うん、分かるよ。それくらい俺でも分かるよ。だけどさぁ、アルバイトをするって事は、陽菜と一緒に居れる時間が減ると言うこ......と......?
「落ち着け。落ち着くんだ俺」
「だ、大丈夫? 目の焦点合ってないけど......」
「大丈夫じゃない。いやでも......あぁそうか」
「本当に大丈夫? 心配事があるなら言ってね?」
言いたい。今思ってること、全て言いたい。けどダメだ。これを言ってしまえば、俺は陽菜を束縛することになってしまう。
俺は陽菜と一緒に居たいが、陽菜を縛り付けたい訳じゃない。だから、ここはグッと我慢して、陽菜の意見を尊重すべきじゃないだろうか?
「大丈夫だ。何でもない。それでアルバイトの話だが、俺は陽菜を応援するよ。実務経験を積んで、立派な調理師になってくれ」
俺は出来る限り、最大限の笑顔でそう言ったのだが、陽菜はムッとして俺の顔を両手で挟んできた。
「も〜! 寂しい時の月斗君は、いつもそうやって作った笑顔をするんだから」
やっぱりバレてたか。最近は陽菜への愛が重いとは自覚しているのだが、重いという感覚が段々と鈍くなってきたのも自覚しているんだ。
精一杯、陽菜に心配をかけないようにしていたが、それが逆効果になっているかもしれない。
「大丈夫だよ。働く時間は最低限にするし、今までと殆ど変わらないよ?」
「ありがとう......でも、陽菜の自由にしてくれていいんだぞ? 勤務時間を最低限にした結果、受験資格が得られなかったら悲しいし、その辺は陽菜が決めてくれ」
「もう。先を見通すのが大好きだね、月斗君は。
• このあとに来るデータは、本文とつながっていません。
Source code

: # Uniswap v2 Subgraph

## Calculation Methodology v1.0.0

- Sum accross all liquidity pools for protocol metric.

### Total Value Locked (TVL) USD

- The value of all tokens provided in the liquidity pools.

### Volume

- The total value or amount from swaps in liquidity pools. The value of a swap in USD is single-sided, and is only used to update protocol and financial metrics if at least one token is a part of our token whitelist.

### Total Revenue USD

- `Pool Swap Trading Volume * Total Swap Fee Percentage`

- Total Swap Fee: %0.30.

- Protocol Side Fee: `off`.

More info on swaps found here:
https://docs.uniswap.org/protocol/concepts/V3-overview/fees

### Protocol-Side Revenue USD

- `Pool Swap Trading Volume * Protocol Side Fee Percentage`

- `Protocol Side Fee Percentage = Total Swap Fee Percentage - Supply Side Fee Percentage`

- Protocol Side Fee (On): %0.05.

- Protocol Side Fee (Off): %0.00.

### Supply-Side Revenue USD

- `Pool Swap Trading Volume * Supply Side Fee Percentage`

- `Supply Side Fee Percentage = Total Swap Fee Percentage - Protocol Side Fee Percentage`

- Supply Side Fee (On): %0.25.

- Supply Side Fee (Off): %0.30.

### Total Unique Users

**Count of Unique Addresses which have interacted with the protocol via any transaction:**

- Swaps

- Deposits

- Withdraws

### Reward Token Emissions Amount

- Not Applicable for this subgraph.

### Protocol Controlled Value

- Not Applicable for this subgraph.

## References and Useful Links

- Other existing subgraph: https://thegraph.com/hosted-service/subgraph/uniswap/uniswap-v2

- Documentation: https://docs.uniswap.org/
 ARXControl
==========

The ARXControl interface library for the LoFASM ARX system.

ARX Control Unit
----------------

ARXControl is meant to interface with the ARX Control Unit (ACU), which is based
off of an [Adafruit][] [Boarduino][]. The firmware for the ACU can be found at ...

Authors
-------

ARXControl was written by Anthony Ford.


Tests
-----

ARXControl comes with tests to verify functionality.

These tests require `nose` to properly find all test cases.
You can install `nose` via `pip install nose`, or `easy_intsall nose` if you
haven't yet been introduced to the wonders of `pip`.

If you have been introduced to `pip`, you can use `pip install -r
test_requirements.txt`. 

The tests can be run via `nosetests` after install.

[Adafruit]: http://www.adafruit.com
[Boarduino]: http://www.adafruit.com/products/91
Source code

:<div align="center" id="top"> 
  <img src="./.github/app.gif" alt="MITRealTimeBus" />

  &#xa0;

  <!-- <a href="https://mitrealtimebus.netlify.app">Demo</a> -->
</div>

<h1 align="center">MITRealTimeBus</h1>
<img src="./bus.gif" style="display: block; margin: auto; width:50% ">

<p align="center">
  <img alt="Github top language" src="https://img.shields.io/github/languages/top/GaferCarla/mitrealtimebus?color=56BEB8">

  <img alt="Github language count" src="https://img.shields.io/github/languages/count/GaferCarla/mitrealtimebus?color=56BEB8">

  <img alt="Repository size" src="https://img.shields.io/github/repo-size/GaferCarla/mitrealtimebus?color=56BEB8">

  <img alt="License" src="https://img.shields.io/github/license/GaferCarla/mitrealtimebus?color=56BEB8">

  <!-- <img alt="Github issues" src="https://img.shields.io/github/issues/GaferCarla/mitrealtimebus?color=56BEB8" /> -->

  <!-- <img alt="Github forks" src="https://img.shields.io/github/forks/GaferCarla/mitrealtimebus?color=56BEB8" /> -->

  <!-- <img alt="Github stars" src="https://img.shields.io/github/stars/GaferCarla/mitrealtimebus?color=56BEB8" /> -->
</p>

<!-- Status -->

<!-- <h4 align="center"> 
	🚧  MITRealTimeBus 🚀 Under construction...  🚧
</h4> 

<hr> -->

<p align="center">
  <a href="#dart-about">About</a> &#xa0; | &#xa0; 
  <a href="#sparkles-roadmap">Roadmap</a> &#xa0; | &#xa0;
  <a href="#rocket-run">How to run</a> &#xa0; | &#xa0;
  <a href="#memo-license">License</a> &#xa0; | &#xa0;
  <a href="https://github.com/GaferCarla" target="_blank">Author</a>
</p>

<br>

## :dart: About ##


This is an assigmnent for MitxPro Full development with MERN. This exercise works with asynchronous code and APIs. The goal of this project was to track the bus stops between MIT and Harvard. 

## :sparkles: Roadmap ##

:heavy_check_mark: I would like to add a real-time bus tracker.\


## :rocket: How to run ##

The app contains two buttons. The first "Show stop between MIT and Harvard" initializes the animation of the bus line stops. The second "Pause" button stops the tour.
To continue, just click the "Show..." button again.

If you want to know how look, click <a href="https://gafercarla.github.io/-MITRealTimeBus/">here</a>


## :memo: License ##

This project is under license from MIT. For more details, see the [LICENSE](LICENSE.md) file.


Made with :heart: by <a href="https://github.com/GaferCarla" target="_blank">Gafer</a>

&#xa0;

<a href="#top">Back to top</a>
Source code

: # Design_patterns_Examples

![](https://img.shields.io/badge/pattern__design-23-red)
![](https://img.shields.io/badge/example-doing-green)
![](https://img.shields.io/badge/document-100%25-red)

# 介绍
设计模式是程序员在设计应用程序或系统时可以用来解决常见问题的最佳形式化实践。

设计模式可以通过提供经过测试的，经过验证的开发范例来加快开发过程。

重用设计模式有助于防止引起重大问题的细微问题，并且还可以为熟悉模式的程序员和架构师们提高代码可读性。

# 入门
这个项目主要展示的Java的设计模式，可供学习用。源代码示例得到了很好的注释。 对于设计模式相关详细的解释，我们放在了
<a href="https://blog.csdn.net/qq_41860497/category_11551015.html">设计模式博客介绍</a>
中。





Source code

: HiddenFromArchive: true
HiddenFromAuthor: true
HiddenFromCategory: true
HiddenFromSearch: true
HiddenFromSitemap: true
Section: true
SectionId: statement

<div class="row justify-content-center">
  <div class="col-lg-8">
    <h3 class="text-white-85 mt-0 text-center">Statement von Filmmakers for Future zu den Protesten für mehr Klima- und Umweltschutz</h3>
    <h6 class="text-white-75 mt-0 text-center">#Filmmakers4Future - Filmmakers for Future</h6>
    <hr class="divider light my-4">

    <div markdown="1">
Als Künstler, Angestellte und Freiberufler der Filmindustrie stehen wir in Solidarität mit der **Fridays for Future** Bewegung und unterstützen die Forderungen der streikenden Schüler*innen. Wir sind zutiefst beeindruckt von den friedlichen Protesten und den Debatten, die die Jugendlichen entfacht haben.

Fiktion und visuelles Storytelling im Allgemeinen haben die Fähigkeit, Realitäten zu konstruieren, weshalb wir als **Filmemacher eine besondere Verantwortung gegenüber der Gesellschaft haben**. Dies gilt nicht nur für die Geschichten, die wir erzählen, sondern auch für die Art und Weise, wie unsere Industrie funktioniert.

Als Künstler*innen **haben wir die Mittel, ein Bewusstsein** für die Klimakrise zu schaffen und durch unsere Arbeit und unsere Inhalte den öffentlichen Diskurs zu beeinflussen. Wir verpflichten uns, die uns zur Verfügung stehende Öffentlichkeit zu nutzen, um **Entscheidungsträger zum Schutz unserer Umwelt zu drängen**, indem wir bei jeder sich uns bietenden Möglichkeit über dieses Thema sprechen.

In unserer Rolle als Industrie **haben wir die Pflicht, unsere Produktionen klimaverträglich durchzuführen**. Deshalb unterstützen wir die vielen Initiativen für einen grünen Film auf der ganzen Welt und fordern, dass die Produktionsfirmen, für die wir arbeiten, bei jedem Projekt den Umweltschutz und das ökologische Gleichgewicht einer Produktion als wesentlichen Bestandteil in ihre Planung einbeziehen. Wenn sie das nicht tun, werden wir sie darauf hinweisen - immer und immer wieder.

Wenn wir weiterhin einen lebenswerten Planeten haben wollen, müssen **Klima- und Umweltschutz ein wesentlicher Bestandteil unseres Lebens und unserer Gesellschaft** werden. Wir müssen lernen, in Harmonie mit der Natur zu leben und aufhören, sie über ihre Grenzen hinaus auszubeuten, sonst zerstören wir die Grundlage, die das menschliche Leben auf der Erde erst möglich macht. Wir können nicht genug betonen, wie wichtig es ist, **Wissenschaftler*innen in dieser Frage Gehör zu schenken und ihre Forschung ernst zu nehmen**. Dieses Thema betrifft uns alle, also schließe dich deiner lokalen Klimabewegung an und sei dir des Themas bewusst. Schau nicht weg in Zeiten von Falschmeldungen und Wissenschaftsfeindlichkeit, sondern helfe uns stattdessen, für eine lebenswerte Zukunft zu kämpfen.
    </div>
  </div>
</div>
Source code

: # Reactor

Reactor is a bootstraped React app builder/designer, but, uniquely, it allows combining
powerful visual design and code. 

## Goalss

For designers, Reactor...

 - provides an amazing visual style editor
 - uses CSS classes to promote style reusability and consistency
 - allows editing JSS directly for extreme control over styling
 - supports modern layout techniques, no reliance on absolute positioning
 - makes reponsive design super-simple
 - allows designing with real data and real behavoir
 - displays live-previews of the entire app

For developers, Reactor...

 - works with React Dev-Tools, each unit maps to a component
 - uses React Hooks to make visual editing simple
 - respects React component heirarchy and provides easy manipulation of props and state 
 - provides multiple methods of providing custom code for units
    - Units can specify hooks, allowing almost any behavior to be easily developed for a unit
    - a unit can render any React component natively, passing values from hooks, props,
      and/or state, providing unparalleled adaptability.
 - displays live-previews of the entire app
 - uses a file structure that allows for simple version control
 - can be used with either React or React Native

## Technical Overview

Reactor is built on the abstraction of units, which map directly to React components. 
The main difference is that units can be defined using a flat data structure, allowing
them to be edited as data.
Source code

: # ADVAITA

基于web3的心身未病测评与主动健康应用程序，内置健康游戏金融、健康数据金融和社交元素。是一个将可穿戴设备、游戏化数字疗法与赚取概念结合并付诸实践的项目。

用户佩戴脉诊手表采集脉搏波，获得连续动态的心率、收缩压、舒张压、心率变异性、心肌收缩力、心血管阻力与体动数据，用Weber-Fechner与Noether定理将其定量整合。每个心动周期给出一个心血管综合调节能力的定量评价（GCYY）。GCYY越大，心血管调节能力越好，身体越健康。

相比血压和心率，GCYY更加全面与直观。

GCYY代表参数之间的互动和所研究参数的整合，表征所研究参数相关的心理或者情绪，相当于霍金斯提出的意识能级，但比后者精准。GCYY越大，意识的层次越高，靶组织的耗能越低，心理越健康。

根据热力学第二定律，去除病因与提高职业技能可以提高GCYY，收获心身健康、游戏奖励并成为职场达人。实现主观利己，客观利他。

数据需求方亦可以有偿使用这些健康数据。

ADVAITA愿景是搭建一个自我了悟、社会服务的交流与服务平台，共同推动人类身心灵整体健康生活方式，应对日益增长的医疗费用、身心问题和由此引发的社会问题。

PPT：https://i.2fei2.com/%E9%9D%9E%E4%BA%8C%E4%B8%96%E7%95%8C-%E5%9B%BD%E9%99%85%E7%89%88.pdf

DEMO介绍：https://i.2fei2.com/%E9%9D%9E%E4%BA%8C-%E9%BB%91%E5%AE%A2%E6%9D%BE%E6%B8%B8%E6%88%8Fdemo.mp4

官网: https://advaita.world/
私が免許を取った暁には、キッチンに立つ私の左手に、綺麗な指輪を付けてよね!」
「勿論だ。その時には陽菜を、可愛い恋人から綺麗な奥さんにしてやるよ」
陽菜の肩を優しく抱き寄せてあげると、突然真後ろから聞きたくない声が聞こえてきた。
「言うじゃないか。今のセリフ、結構好きだぞ」
「「あっ......」」
そうだった。この人の摺り足、本当に聞こえないんだった。
やってしまったな。完全にオフモードの会話を、この場で1番聞かれたくない人物に聞かれてしまったぞ。
よし、こんな時は開き直ろう。全てを自然に還し、あたかも普段からこんな会話をしている体を装おうり
「じゃあ、行きますか」
「う、うん!」
「気持ち悪りぃ精神力してるぜ、お前」
道場の戸締りをしている師匠を横目に、俺は陽菜と手を繋ぎ、師匠を連れて実家へと戻った。
前書きで遊びまくる柑橘類はココです。どうも。
今回は師匠と月斗君の仲の良さをアピールしたのですが、伝わっていれば嬉しいです。
次回はその3。家族+師匠のお話です。お楽しみに!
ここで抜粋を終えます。